Whether you’re thinking about modernizing a room in your home or rehabbing an entire house, you’ll want to make sure the money you invest in the project has a positive effect on your home’s value. Before you start tearing up tile, ripping out old plaster or buying that “handyman’s special” you’ve had your eye on, consider consulting a professional real estate appraiser about the economics of your proposed project.

You may receive good advice on questions such as:

  • Is the improvement feasible and marketable?
  • Are neighborhood trends pointing to an upward cycle?
  • How to go about it

When it comes to improving your home, don’t count on a dollar-for-dollar return on every improvement. For example, real estate appraisers have found that remodeling a kitchen or bathroom or adding a room may bring the greatest return on a homeowner’s investment.

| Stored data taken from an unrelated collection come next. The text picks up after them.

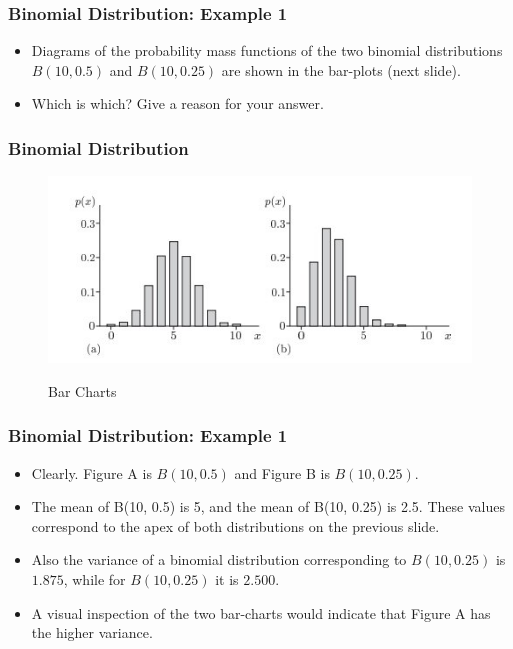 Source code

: \documentclass[IntroMain.tex]{subfiles}
\begin{document}
\begin{frame}
	\frametitle{Binomial Distribution: Example 1}
	\begin{itemize} \item Diagrams of the probability mass functions of the two binomial
		distributions $B(10, 0.5)$ and $B(10, 0.25)$ are shown in the bar-plots (next slide). \item Which
		is which? Give a reason for your answer.
	\end{itemize}
\end{frame}
\begin{frame}
	\frametitle{Binomial Distribution}
	\begin{figure}
		\includegraphics[scale=0.60]{images/4ABarCharts.jpg}\\
		\caption{Bar Charts}
	\end{figure}
\end{frame}
\begin{frame}
	\frametitle{Binomial Distribution: Example 1}
	\begin{itemize}
		\item Clearly. Figure A is $B(10, 0.5)$ and Figure B is $B(10, 0.25)$.
		\item The mean of B(10, 0.5) is 5, and the mean of B(10, 0.25) is 2.5. These values correspond to the apex of both distributions on the previous slide.
		\item Also the variance of a binomial distribution corresponding to $B(10, 0.25)$ is $1.875$, while for $B(10, 0.25)$ it is $2.500$.
		\item A visual inspection of the two bar-charts would indicate that Figure A has the higher variance.
	\end{itemize}
\end{frame}
\end{document}

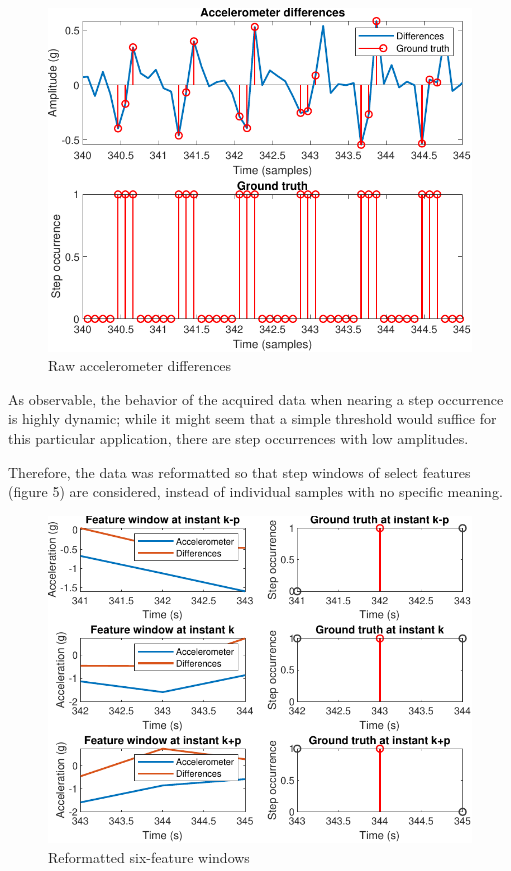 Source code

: \documentclass[conference]{IEEEtran}
\begin{document}
\begin{figure}[H]
\centering
\includegraphics[scale=0.6]{Figure2.pdf}
\caption{Raw accelerometer differences}
\label{fig:rawdif}
\end{figure}

As observable, the behavior of the acquired data when nearing a step occurrence is highly dynamic; while it might seem that a simple threshold would suffice for this particular application, there are step occurrences with low amplitudes.
\par Therefore, the data was reformatted so that step windows of select features (figure 5) are considered, instead of individual samples with no specific meaning.\par
\begin{figure}[h]
\centering
\includegraphics[scale=0.6]{Figure3.pdf}
\caption{Reformatted six-feature windows}
\label{fig:wind}
\end{figure}
\end{document}
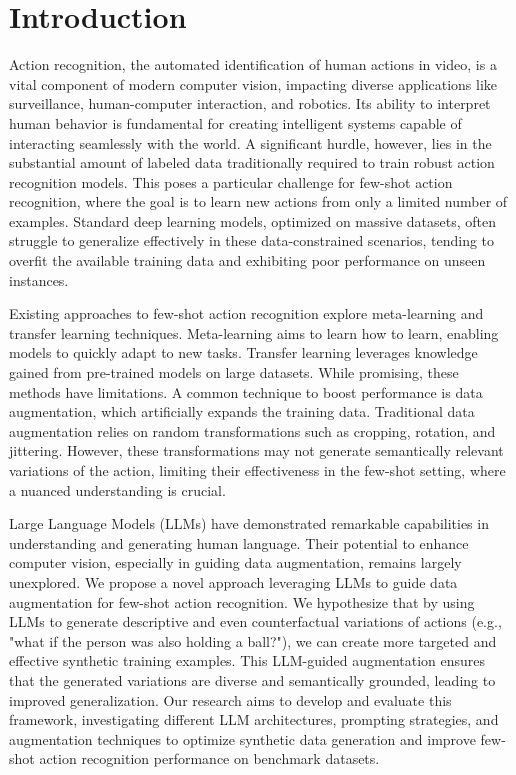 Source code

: \section*{Introduction}

Action recognition, the automated identification of human actions in video, is a vital component of modern computer vision, impacting diverse applications like surveillance, human-computer interaction, and robotics. Its ability to interpret human behavior is fundamental for creating intelligent systems capable of interacting seamlessly with the world. A significant hurdle, however, lies in the substantial amount of labeled data traditionally required to train robust action recognition models. This poses a particular challenge for few-shot action recognition, where the goal is to learn new actions from only a limited number of examples. Standard deep learning models, optimized on massive datasets, often struggle to generalize effectively in these data-constrained scenarios, tending to overfit the available training data and exhibiting poor performance on unseen instances.\newline

Existing approaches to few-shot action recognition explore meta-learning and transfer learning techniques. Meta-learning aims to learn how to learn, enabling models to quickly adapt to new tasks. Transfer learning leverages knowledge gained from pre-trained models on large datasets. While promising, these methods have limitations. A common technique to boost performance is data augmentation, which artificially expands the training data. Traditional data augmentation relies on random transformations such as cropping, rotation, and jittering. However, these transformations may not generate semantically relevant variations of the action, limiting their effectiveness in the few-shot setting, where a nuanced understanding is crucial.\newline

Large Language Models (LLMs) have demonstrated remarkable capabilities in understanding and generating human language. Their potential to enhance computer vision, especially in guiding data augmentation, remains largely unexplored. We propose a novel approach leveraging LLMs to guide data augmentation for few-shot action recognition. We hypothesize that by using LLMs to generate descriptive and even counterfactual variations of actions (e.g., "what if the person was also holding a ball?"), we can create more targeted and effective synthetic training examples. This LLM-guided augmentation ensures that the generated variations are diverse and semantically grounded, leading to improved generalization. Our research aims to develop and evaluate this framework, investigating different LLM architectures, prompting strategies, and augmentation techniques to optimize synthetic data generation and improve few-shot action recognition performance on benchmark datasets.\newline
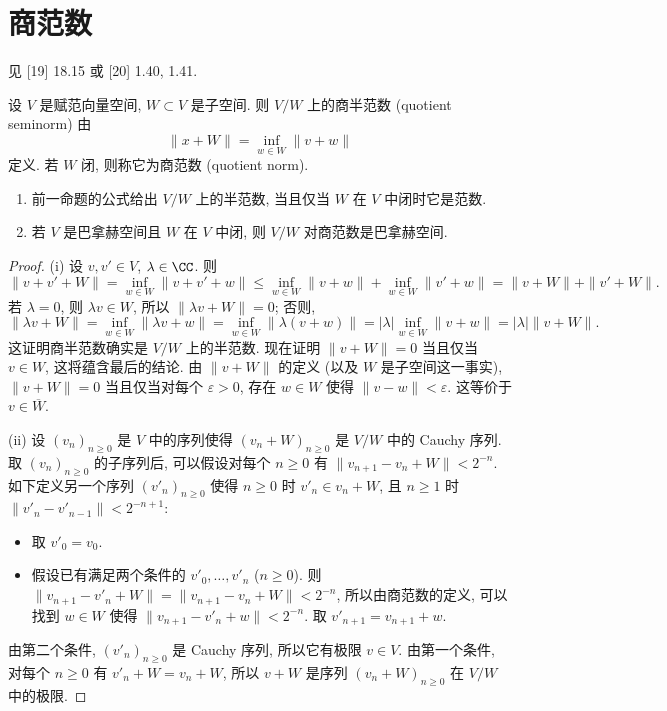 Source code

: 
\section{商范数}
见 {[}19{]} 18.15 或 {[}20{]} 1.40, 1.41.

\begin{definition}
\label{def:B.1.1}
设 $V$ 是赋范向量空间, $W \subset V$ 是子空间. 则 $V/W$ 上的商半范数 (quotient seminorm) 由
\[
\|x + W\| = \inf_{w \in W}\|v + w\|
\]
定义.
若 $W$ 闭, 则称它为商范数 (quotient norm).
\end{definition}

\begin{proposition}[商空间的性质]
\label{prop:B.1.2}
\begin{enumerate}
\item[(i)] 前一命题的公式给出 $V/W$ 上的半范数, 当且仅当 $W$ 在 $V$ 中闭时它是范数.
\item[(ii)] 若 $V$ 是巴拿赫空间且 $W$ 在 $V$ 中闭, 则 $V/W$ 对商范数是巴拿赫空间.
\end{enumerate}
\end{proposition}

\begin{proof}
(i) 设 $v, v' \in V$, $\lambda \in \CC$. 则
\[
\|v + v' + W\| = \inf_{w \in W}\|v + v' + w\| \leq \inf_{w \in W}\|v + w\| + \inf_{w \in W}\|v' + w\| = \|v + W\| + \|v' + W\|.
\]
若 $\lambda = 0$, 则 $\lambda v \in W$, 所以 $\|\lambda v + W\| = 0$; 否则,
\[
\|\lambda v + W\| = \inf_{w \in W}\|\lambda v + w\| = \inf_{w \in W}\|\lambda(v + w)\| = |\lambda|\inf_{w \in W}\|v + w\| = |\lambda|\|v + W\|.
\]
这证明商半范数确实是 $V/W$ 上的半范数. 现在证明 $\|v + W\| = 0$ 当且仅当 $v \in W$, 这将蕴含最后的结论. 由 $\|v + W\|$ 的定义 (以及 $W$ 是子空间这一事实), $\|v + W\| = 0$ 当且仅当对每个 $\varepsilon > 0$, 存在 $w \in W$ 使得 $\|v - w\| < \varepsilon$. 这等价于 $v \in \overline{W}$.

(ii) 设 $(v_n)_{n \geq 0}$ 是 $V$ 中的序列使得 $(v_n + W)_{n \geq 0}$ 是 $V/W$ 中的 Cauchy 序列. 取 $(v_n)_{n \geq 0}$ 的子序列后, 可以假设对每个 $n \geq 0$ 有 $\|v_{n+1} - v_n + W\| < 2^{-n}$. 如下定义另一个序列 $(v'_n)_{n \geq 0}$ 使得 $n \geq 0$ 时 $v'_n \in v_n + W$, 且 $n \geq 1$ 时 $\|v'_n - v'_{n-1}\| < 2^{-n+1}$:
\begin{itemize}
\item 取 $v'_0 = v_0$.
\item 假设已有满足两个条件的 $v'_0, \ldots, v'_n$ ($n \geq 0$). 则 $\|v_{n+1} - v'_n + W\| = \|v_{n+1} - v_n + W\| < 2^{-n}$, 所以由商范数的定义, 可以找到 $w \in W$ 使得 $\|v_{n+1} - v'_n + w\| < 2^{-n}$. 取 $v'_{n+1} = v_{n+1} + w$.
\end{itemize}
由第二个条件, $(v'_n)_{n \geq 0}$ 是 Cauchy 序列, 所以它有极限 $v \in V$. 由第一个条件, 对每个 $n \geq 0$ 有 $v'_n + W = v_n + W$, 所以 $v + W$ 是序列 $(v_n + W)_{n \geq 0}$ 在 $V/W$ 中的极限.
\end{proof}

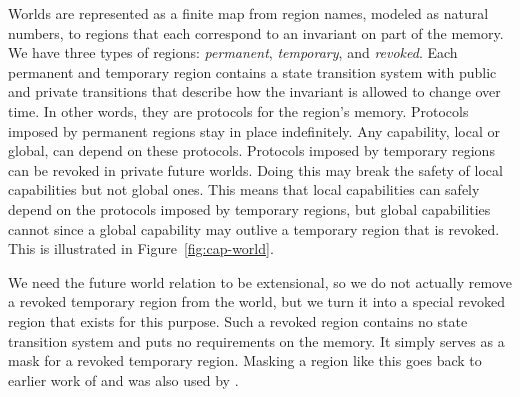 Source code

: \documentclass[format=acmsmall, review=true, screen=true]{acmart}
\renewcommand{\figurename}{Figure}
\renewcommand{\sectionname}{Section}
\newcommand\dominique[1]{{\color{purple} \sf \footnotesize {DD: #1}}\\}
\renewcommand\dominique[1]{}
\begin{document}
Worlds are represented as a finite map from region names, modeled as natural numbers, to regions that each correspond to an invariant on part of the memory.
We have three types of regions: \emph{permanent}, \emph{temporary}, and \emph{revoked}.
Each permanent and temporary region contains a state transition system with public and private transitions that describe how the invariant is allowed to change over time.
In other words, they are protocols for the region's memory.
Protocols imposed by permanent regions stay in place indefinitely.
Any capability, local or global, can depend on these protocols.
Protocols imposed by temporary regions can be revoked in private future worlds.
Doing this may break the safety of local capabilities but not global ones.
This means that local capabilities can safely depend on the protocols imposed by temporary regions, but global capabilities cannot since a global capability may outlive a temporary region that is revoked.
This is illustrated in \figurename~\ref{fig:cap-world}.

We need the future world relation to be extensional, so we do not actually remove a revoked temporary region from the world, but we turn it into a special revoked region that exists for this purpose.
Such a revoked region contains no state transition system and puts no requirements on the memory.
It simply serves as a mask for a revoked temporary region.
Masking a region like this goes back to earlier work of \citet{Ahmed2004semantics} and was also used by \citet{Thamsborg:2011:KLR:2034773.2034831}.


\end{document}

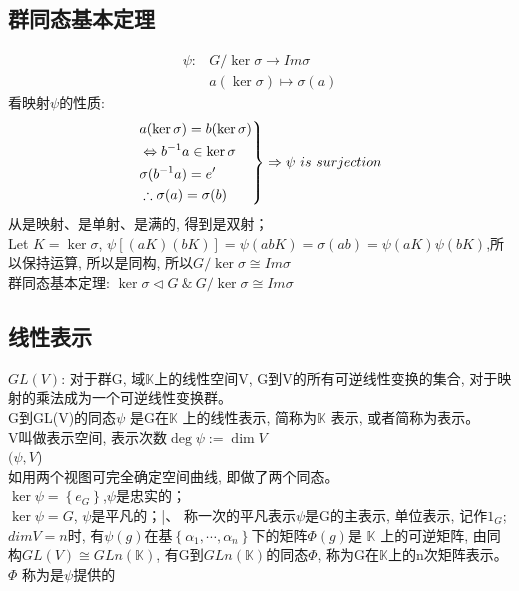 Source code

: \documentclass[UTF8]{../09-Mathematics}
\begin{document}
\subsection{群同态基本定理}
\begin{equation}
\begin{split}
\psi : &G/ \ker \sigma \to Im \sigma\\
& a (\ker \sigma) \mapsto \sigma(a)
\end{split}
\end{equation}
看映射$\psi$的性质: 
\begin{equation}
\label{证明同构1}
\left.
\begin{aligned}
& a(\ker \sigma)=b(\ker \sigma)\\
& \Leftrightarrow b^{-1}a \in \ker \sigma\\
&\sigma(b^{-1}a)=e'\\
&\therefore \sigma(a)=\sigma(b)
\end{aligned}
\right\} \Rightarrow \psi \ is \ surjection\\
\end{equation}
从是映射、是单射、是满的, 得到是双射；\\
Let $K=\ker \sigma$, $\psi [(aK)(bK)]=\psi (abK)=\sigma(ab)=\psi(aK)\psi(bK)$,所以保持运算, 所以是同构, 所以$G/ \ker \sigma \cong Im \sigma$\\
群同态基本定理: $\ker \sigma \lhd G \ \& \   G/ \ker \sigma \cong Im \sigma  $ 



\subsection{线性表示}
$GL(V)$: 对于群G, 域$\mathbb K$上的线性空间V, G到V的所有可逆线性变换的集合, 对于映射的乘法成为一个可逆线性变换群。\\
G到GL(V)的同态$\psi $ 是G在$\mathbb K$ 上的线性表示, 简称为$\mathbb K$ 表示, 或者简称为表示。\\
V叫做表示空间, 表示次数$\deg \psi := \dim V$\\
$(\psi ,V$)\\
如用两个视图可完全确定空间曲线, 即做了两个同态。\\
$\ker \psi =\left\{ e_G \right\}$,$\psi $是忠实的；\\
$\ker \psi =G$, $\psi$是平凡的；|、
称一次的平凡表示$\psi $是G的主表示, 单位表示, 记作$1_G$;\\
$dimV=n$时, 有$\psi (g)$在基$\left\{ \alpha_1,\cdots , \alpha_n \right\}$下的矩阵$\Phi(g)$是 $\mathbb K$ 上的可逆矩阵, 由同构$GL(V) \cong GLn(\mathbb K)$, 有G到$GLn(\mathbb K)$的同态$\Phi$, 称为G在$\mathbb K$上的n次矩阵表示。\\
$\Phi $ 称为是$\psi $提供的
\end{document}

Some custom installations can actually detract from value, which appraisers call “overimprovements.”

“The latest research shows that home improvements with a relatively low cost are most likely to generate a positive cost-to-value ratio,” says Appraisal Institute President Jim Amorin. “Spending big dollars on major renovations doesn’t necessarily equate to a dollar-for-dollar return. In short: cost doesn’t necessarily equal value.”

Amorin encouraged homeowners contemplating renovation projects to compare the planned improvement to what’s standard in the community. “Projects that move a home well beyond community norms are typically not worth the cost when the owner sells the property,” he says.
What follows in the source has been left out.